The early 1930s were also marked by the Scottsboro Trials where nine African Americans were unjustly accused of having raped two white women. In this political context, African Americans turned to their traditional religious institutions, but also to secular political organizations like the Communist Party that fought for their rights. Historians are still debating the extent to which the CPUSA really fought for the rights of African Americans or used equality to attract more members. An interesting study of the relationship between the CPUSA and African Americans is New Negro, Old Left (1999) by William Maxwell who revises the standard thesis of Communist manipulation put forth by Harold Cruse in his classic book The Crisis of the Negro Intellectual (1967).
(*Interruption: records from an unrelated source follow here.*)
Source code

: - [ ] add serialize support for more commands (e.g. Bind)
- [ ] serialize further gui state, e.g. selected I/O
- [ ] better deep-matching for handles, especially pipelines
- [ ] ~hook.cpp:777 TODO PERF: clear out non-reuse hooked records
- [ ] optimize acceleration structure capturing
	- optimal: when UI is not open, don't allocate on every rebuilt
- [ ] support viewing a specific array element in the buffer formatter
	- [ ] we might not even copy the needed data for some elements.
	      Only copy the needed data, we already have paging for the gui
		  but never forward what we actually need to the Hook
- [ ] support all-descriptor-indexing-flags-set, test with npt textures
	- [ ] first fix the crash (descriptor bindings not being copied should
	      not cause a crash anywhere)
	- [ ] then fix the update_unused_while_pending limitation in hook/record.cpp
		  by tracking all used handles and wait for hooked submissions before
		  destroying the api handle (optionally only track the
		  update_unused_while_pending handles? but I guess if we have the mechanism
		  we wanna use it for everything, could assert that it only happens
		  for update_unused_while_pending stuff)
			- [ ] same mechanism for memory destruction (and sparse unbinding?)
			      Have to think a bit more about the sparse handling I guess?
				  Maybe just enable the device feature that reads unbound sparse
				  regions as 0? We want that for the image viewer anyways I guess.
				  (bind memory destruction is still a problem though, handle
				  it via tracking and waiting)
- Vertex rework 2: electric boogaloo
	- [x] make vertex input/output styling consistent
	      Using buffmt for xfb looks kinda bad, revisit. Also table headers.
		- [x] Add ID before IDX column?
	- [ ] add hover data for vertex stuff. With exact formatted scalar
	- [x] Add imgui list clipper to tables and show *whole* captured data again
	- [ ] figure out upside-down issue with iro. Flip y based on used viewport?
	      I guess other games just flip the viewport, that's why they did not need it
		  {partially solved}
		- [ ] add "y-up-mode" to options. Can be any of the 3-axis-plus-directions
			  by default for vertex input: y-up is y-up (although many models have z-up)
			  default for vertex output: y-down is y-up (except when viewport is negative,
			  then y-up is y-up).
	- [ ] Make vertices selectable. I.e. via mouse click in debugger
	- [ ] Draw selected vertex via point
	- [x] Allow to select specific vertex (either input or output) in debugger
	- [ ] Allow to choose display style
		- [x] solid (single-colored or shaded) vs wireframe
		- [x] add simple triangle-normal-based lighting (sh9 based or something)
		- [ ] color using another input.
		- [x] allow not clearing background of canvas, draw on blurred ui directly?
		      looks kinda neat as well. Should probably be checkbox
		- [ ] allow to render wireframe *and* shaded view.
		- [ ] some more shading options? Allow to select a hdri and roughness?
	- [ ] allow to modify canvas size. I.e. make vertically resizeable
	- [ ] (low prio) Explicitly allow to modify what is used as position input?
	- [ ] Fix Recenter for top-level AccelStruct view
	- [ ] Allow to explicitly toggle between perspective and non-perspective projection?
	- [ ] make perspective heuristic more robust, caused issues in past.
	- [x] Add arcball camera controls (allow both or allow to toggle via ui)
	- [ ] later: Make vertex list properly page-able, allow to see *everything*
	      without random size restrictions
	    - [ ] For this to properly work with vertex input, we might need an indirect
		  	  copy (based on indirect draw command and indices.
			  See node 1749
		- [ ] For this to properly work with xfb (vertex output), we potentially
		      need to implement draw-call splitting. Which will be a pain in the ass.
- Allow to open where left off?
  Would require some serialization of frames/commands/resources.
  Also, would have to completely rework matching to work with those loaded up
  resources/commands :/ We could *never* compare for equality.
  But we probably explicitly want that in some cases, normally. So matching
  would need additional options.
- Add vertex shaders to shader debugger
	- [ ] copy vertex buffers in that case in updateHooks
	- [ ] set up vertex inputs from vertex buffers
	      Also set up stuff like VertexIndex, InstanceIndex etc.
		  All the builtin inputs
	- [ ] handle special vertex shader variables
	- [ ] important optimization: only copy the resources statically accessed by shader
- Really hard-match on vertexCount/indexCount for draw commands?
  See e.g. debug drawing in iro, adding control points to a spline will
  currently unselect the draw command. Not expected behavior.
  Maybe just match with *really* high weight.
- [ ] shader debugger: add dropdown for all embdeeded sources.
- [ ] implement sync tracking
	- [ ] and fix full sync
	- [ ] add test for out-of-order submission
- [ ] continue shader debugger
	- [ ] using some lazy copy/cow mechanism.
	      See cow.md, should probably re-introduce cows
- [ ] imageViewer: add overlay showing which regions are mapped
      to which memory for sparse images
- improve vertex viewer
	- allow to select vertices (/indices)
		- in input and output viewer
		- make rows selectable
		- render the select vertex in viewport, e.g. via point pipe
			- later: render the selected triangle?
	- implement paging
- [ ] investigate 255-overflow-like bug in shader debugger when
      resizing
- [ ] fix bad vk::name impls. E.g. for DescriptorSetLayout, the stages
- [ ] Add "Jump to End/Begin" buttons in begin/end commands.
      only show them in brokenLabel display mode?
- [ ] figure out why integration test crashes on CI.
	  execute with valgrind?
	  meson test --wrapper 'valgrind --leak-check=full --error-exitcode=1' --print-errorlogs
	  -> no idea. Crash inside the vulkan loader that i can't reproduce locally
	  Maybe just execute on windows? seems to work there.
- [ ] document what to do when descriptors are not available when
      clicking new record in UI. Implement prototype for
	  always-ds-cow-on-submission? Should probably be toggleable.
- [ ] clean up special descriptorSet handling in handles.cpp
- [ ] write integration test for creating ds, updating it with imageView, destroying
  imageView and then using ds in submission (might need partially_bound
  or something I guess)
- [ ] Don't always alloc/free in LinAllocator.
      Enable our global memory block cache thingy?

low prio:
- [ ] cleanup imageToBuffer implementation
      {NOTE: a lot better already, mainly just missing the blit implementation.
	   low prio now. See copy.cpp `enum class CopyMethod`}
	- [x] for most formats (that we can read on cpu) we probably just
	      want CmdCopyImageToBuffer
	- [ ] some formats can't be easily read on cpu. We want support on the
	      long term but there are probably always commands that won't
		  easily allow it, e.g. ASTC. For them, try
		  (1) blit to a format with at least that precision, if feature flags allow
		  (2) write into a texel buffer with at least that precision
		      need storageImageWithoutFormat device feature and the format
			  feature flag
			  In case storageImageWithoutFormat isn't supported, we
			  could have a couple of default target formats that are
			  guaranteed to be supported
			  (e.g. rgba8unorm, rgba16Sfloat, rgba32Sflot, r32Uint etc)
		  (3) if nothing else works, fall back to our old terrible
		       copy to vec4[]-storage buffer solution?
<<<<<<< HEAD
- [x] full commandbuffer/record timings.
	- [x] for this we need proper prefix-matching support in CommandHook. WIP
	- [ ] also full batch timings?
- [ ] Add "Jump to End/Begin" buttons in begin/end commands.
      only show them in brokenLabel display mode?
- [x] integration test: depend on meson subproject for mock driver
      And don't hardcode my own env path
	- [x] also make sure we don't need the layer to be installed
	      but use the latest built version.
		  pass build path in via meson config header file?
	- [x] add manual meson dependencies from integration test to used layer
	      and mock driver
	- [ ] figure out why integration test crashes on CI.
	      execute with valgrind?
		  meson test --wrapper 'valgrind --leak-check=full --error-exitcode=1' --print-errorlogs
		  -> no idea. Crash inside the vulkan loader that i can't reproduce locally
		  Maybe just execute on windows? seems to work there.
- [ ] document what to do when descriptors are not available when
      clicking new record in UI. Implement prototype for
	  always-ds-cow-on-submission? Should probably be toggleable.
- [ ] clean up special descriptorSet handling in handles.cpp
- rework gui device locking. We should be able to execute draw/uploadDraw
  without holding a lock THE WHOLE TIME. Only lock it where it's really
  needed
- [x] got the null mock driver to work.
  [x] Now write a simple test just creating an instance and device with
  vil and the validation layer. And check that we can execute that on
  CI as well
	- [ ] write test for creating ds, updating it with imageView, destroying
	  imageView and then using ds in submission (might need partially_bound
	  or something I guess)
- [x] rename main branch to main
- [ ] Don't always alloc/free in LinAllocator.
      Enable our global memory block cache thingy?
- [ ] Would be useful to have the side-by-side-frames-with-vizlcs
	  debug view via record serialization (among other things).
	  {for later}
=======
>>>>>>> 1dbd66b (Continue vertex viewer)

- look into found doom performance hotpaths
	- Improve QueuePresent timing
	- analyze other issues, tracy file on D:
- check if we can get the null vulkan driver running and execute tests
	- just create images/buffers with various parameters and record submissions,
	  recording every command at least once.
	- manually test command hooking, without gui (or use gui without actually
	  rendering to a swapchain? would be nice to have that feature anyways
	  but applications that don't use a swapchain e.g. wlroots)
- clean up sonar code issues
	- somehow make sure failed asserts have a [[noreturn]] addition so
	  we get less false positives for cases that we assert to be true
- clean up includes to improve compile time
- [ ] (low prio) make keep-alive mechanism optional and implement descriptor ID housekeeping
With the election of F. D. Roosevelt to the presidency, African Americans became an important part of the New Deal coalition, switching to the Democratic Party. The WPA and other New Deal relief agencies helped African Americans in their economic struggles. In addition, Roosevelt appointed several African American advisers. An important symbolic event was the First Lady's invitation to African American contralto Marian Anderson to sing at the Lincoln Memorial on 1939 Easter Sunday after the Daughters of the American Revolution had prohibited her to sing in Washington's Constitution Hall. Yet, although this gave the impression that New Dealers were committed to civil rights, the administration never suggested laws against lynchings or to abolish the poll tax. The New Deal thus has a mixed record as far as African Americans are concerned.